A raíz de este hecho los propagandistas de la globalización empezaron a mostrar a la Unión Europea como ejemplo del fin de las fronteras y las nacionalidades y la configuración de unos "ciudadanos mundiales" que pueden desplazarse de un lado al otro del planeta sin restricción de ninguna especie. Los europeos aparecían como prototipo de ciudadanía que ha rebasado los límites de las fronteras nacionales, y que exalta el individualismo y el consumismo, y muestra como una de sus grandes realizaciones no solamente a la Unión Europea, sino a la puesta en marcha del Euro, moneda común, reemplazo de las antiguas monedas nacionales, como otra pretendida muestra de la fuerza de la "globalización".

Con estos elementos (integración económica, moneda común y libre movimiento de los ciudadanos) se suponía que Europa había ingresado a una nueva era, casi poshistórica, en la que los grandes problemas del capitalismo (crisis, desempleo, desigualdades) eran cosa del pasado. Se creyó durante una quincena de años que nada entorpecería los buenos vientos de la integración capitalista de Europa.

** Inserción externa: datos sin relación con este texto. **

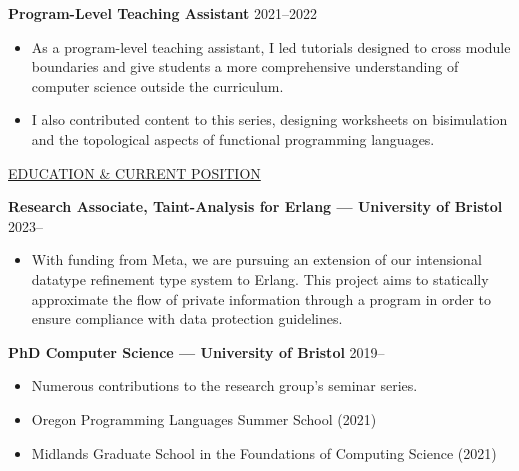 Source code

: \documentclass{letter}
\begin{document}
\textbf{Program-Level Teaching Assistant} \hfill 2021--2022
\begin{itemize}
  \item As a program-level teaching assistant, I led tutorials designed to cross module boundaries and give students a more comprehensive understanding of computer science outside the curriculum. %
  
  \item I also contributed content to this series, designing worksheets on bisimulation and the topological aspects of functional programming languages.
\end{itemize}

\pagebreak

\uline{{\large EDUCATION \& CURRENT POSITION}\hfill}

\vspace{5pt}

\textbf{Research Associate, Taint-Analysis for Erlang --- University of Bristol} \hfill 2023--\phantom{2023}
\vspace{-5pt}
\begin{itemize}
  \setlength\itemsep{0pt}
  \item With funding from Meta, we are pursuing an extension of our intensional datatype refinement type system to Erlang. This project aims to statically approximate the flow of private information through a program in order to ensure compliance with data protection guidelines.
\end{itemize}

\textbf{PhD Computer Science --- University of Bristol} \hfill 2019--\phantom{2023}
\vspace{-5pt}
\begin{itemize}
  \setlength\itemsep{0pt}
  \item Numerous contributions to the research group's seminar series.
  \item Oregon Programming Languages Summer School (2021)
  \item Midlands Graduate School in the Foundations of Computing Science (2021)
\end{itemize}
\end{document}
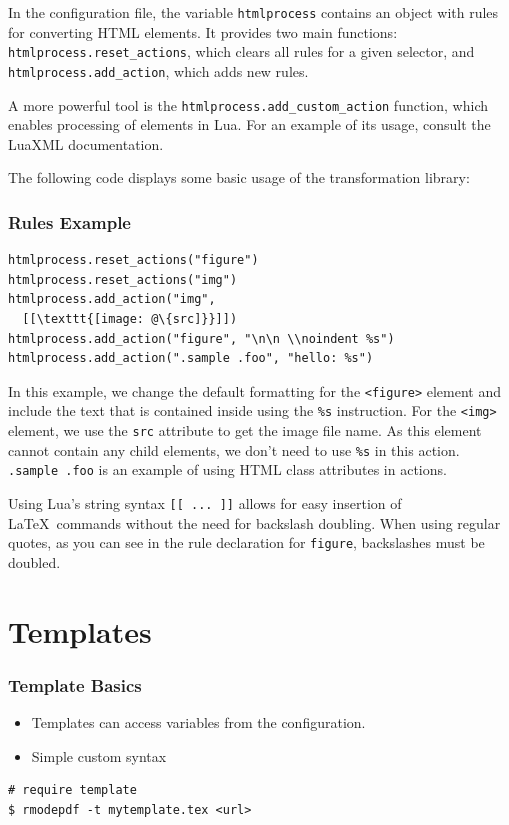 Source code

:In the configuration file, the variable \texttt{htmlprocess} contains an object with
rules for converting HTML elements. It provides two main functions:
\texttt{htmlprocess.reset\_actions}, which clears all rules for a given selector, and
\texttt{htmlprocess.add\_action}, which adds new rules.

A more powerful tool is the \verb|htmlprocess.add_custom_action| function, which
enables processing of elements in Lua. For an example of its usage, consult the
LuaXML documentation.

The following code displays some basic usage of the transformation library:

\begin{frame}[fragile]
  \frametitle{Rules Example}

\begin{verbatim}
htmlprocess.reset_actions("figure")
htmlprocess.reset_actions("img")
htmlprocess.add_action("img",
  [[\texttt{[image: @\{src]}}]])
htmlprocess.add_action("figure", "\n\n \\noindent %s")
htmlprocess.add_action(".sample .foo", "hello: %s")
\end{verbatim}
\end{frame}

In this example, we change the default formatting for the \verb|<figure>| element and include the 
text that is contained inside using the \verb|%s| instruction. For the \verb|<img>| element, we use 
the \verb|src| attribute to get the image file name. As this element cannot contain any child elements,
we don't need to use \verb|%s| in this action. \verb|.sample .foo| is an example of using HTML class 
attributes in actions.

Using Lua's string syntax \verb|[[ ... ]]| allows for easy insertion of \LaTeX\
commands without the need for backslash doubling. When using regular quotes, as
you can see in the rule declaration for \verb|figure|, backslashes must be
doubled.

\section{Templates}

\begin{frame}[fragile]
  \frametitle{Template Basics}

\begin{itemize}
  \item Templates can access variables from the configuration.
  \item Simple custom syntax
\end{itemize}

\begin{verbatim}
# require template
$ rmodepdf -t mytemplate.tex <url>
\end{verbatim}
\end{frame}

Pero ese sueño duró poco tiempo y ahora se ha convertido en una pesadilla, pero no tanto para los europeos del centro –y no los de la periferia, que siempre han sido discriminados, ya sean búlgaros, rumanos o albaneses– sino para los millones de refugiados, que provienen del mundo árabe, de África y de algunos países de Asia y del medio oriente y huyen de los países asolados por las guerras imperialistas impulsadas por las potencias europeas y los Estados Unidos (Irak, Afganistán, Libia, Siria), o de las dictaduras que esas mismas potencias respaldan, para asegurarse el control de materias primas y minerales (como sucede con el petróleo, el gas, el coltán, el oro....). Porque en los últimos 25 años de prosperidad del capitalismo europeo, eso solo era posible por la explotación redoblada de los pueblos de las antiguas colonias europeas y por la extracción acelerada de sus recursos naturales. La ilusión europea consistió en creer que se iban a poder mantener separadas esas dos realidades: la de Europa con su falsa prosperidad, que benéfica a cada vez menos sectores de la población, y la de los países asolados por las guerras y dictaduras que son respaldadas por las potencias europeas.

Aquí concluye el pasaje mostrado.